▶ **Your instructions**
Every entry should be copied exactly, with nothing added or dropped.

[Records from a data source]
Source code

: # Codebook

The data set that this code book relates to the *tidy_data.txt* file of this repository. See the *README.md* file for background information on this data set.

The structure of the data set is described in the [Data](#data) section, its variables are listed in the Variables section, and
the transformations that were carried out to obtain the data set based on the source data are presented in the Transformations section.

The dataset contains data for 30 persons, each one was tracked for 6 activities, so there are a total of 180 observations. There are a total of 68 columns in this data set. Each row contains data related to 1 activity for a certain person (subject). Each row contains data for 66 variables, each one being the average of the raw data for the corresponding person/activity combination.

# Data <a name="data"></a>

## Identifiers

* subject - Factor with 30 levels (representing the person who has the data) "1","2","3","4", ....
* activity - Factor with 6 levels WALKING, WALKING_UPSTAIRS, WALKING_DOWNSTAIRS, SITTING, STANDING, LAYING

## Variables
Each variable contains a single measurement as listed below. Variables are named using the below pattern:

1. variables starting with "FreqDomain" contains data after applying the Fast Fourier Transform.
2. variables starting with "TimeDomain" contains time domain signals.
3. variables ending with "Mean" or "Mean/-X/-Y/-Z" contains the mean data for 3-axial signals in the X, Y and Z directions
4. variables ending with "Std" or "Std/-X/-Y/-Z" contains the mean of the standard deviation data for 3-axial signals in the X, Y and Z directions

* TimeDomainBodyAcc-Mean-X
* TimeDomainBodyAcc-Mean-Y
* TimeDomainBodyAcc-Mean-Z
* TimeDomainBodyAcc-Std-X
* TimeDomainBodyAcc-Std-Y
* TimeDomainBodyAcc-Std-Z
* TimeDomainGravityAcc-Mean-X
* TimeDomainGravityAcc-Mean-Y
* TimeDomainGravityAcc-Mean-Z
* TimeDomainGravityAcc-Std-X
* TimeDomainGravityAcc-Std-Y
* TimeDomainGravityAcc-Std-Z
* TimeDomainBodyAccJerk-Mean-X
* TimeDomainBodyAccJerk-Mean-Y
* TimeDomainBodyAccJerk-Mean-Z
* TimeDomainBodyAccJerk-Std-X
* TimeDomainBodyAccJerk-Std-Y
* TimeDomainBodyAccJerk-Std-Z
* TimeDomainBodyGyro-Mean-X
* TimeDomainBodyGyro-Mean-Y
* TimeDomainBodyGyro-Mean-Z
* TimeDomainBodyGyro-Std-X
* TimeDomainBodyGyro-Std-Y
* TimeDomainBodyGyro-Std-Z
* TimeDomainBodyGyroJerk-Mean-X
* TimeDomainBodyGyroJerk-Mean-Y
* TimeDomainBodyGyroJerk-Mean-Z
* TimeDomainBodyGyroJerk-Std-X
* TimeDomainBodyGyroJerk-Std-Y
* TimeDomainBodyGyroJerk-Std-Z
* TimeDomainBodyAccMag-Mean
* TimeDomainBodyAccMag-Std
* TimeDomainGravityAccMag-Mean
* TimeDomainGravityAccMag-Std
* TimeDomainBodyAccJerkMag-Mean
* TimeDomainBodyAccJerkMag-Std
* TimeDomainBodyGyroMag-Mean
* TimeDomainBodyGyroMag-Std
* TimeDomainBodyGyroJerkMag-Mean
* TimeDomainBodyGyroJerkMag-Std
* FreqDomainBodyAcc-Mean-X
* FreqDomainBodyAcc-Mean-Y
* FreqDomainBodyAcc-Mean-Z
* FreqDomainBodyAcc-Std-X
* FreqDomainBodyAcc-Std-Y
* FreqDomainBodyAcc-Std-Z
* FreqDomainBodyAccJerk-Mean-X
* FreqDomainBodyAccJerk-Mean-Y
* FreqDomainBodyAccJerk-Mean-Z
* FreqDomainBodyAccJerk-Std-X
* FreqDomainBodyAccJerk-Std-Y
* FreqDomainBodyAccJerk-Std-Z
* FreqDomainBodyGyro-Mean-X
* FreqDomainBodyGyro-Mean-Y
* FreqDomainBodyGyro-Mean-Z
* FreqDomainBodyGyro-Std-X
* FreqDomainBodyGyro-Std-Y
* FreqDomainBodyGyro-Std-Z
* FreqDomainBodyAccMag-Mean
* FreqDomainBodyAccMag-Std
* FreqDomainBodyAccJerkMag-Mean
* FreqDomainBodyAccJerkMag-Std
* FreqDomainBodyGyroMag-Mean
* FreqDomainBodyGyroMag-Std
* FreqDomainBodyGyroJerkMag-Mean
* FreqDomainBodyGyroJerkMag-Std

▶ **Answer to this problem**
Source code

: # Codebook

The data set that this code book relates to the *tidy_data.txt* file of this repository. See the *README.md* file for background information on this data set.

The structure of the data set is described in the [Data](#data) section, its variables are listed in the Variables section, and
the transformations that were carried out to obtain the data set based on the source data are presented in the Transformations section.

The dataset contains data for 30 persons, each one was tracked for 6 activities, so there are a total of 180 observations. There are a total of 68 columns in this data set. Each row contains data related to 1 activity for a certain person (subject). Each row contains data for 66 variables, each one being the average of the raw data for the corresponding person/activity combination.

# Data <a name="data"></a>

## Identifiers

* subject - Factor with 30 levels (representing the person who has the data) "1","2","3","4", ....
* activity - Factor with 6 levels WALKING, WALKING_UPSTAIRS, WALKING_DOWNSTAIRS, SITTING, STANDING, LAYING

## Variables
Each variable contains a single measurement as listed below. Variables are named using the below pattern:

1. variables starting with "FreqDomain" contains data after applying the Fast Fourier Transform.
2. variables starting with "TimeDomain" contains time domain signals.
3. variables ending with "Mean" or "Mean/-X/-Y/-Z" contains the mean data for 3-axial signals in the X, Y and Z directions
4. variables ending with "Std" or "Std/-X/-Y/-Z" contains the mean of the standard deviation data for 3-axial signals in the X, Y and Z directions

* TimeDomainBodyAcc-Mean-X
* TimeDomainBodyAcc-Mean-Y
* TimeDomainBodyAcc-Mean-Z
* TimeDomainBodyAcc-Std-X
* TimeDomainBodyAcc-Std-Y
* TimeDomainBodyAcc-Std-Z
* TimeDomainGravityAcc-Mean-X
* TimeDomainGravityAcc-Mean-Y
* TimeDomainGravityAcc-Mean-Z
* TimeDomainGravityAcc-Std-X
* TimeDomainGravityAcc-Std-Y
* TimeDomainGravityAcc-Std-Z
* TimeDomainBodyAccJerk-Mean-X
* TimeDomainBodyAccJerk-Mean-Y
* TimeDomainBodyAccJerk-Mean-Z
* TimeDomainBodyAccJerk-Std-X
* TimeDomainBodyAccJerk-Std-Y
* TimeDomainBodyAccJerk-Std-Z
* TimeDomainBodyGyro-Mean-X
* TimeDomainBodyGyro-Mean-Y
* TimeDomainBodyGyro-Mean-Z
* TimeDomainBodyGyro-Std-X
* TimeDomainBodyGyro-Std-Y
* TimeDomainBodyGyro-Std-Z
* TimeDomainBodyGyroJerk-Mean-X
* TimeDomainBodyGyroJerk-Mean-Y
* TimeDomainBodyGyroJerk-Mean-Z
* TimeDomainBodyGyroJerk-Std-X
* TimeDomainBodyGyroJerk-Std-Y
* TimeDomainBodyGyroJerk-Std-Z
* TimeDomainBodyAccMag-Mean
* TimeDomainBodyAccMag-Std
* TimeDomainGravityAccMag-Mean
* TimeDomainGravityAccMag-Std
* TimeDomainBodyAccJerkMag-Mean
* TimeDomainBodyAccJerkMag-Std
* TimeDomainBodyGyroMag-Mean
* TimeDomainBodyGyroMag-Std
* TimeDomainBodyGyroJerkMag-Mean
* TimeDomainBodyGyroJerkMag-Std
* FreqDomainBodyAcc-Mean-X
* FreqDomainBodyAcc-Mean-Y
* FreqDomainBodyAcc-Mean-Z
* FreqDomainBodyAcc-Std-X
* FreqDomainBodyAcc-Std-Y
* FreqDomainBodyAcc-Std-Z
* FreqDomainBodyAccJerk-Mean-X
* FreqDomainBodyAccJerk-Mean-Y
* FreqDomainBodyAccJerk-Mean-Z
* FreqDomainBodyAccJerk-Std-X
* FreqDomainBodyAccJerk-Std-Y
* FreqDomainBodyAccJerk-Std-Z
* FreqDomainBodyGyro-Mean-X
* FreqDomainBodyGyro-Mean-Y
* FreqDomainBodyGyro-Mean-Z
* FreqDomainBodyGyro-Std-X
* FreqDomainBodyGyro-Std-Y
* FreqDomainBodyGyro-Std-Z
* FreqDomainBodyAccMag-Mean
* FreqDomainBodyAccMag-Std
* FreqDomainBodyAccJerkMag-Mean
* FreqDomainBodyAccJerkMag-Std
* FreqDomainBodyGyroMag-Mean
* FreqDomainBodyGyroMag-Std
* FreqDomainBodyGyroJerkMag-Mean
* FreqDomainBodyGyroJerkMag-Std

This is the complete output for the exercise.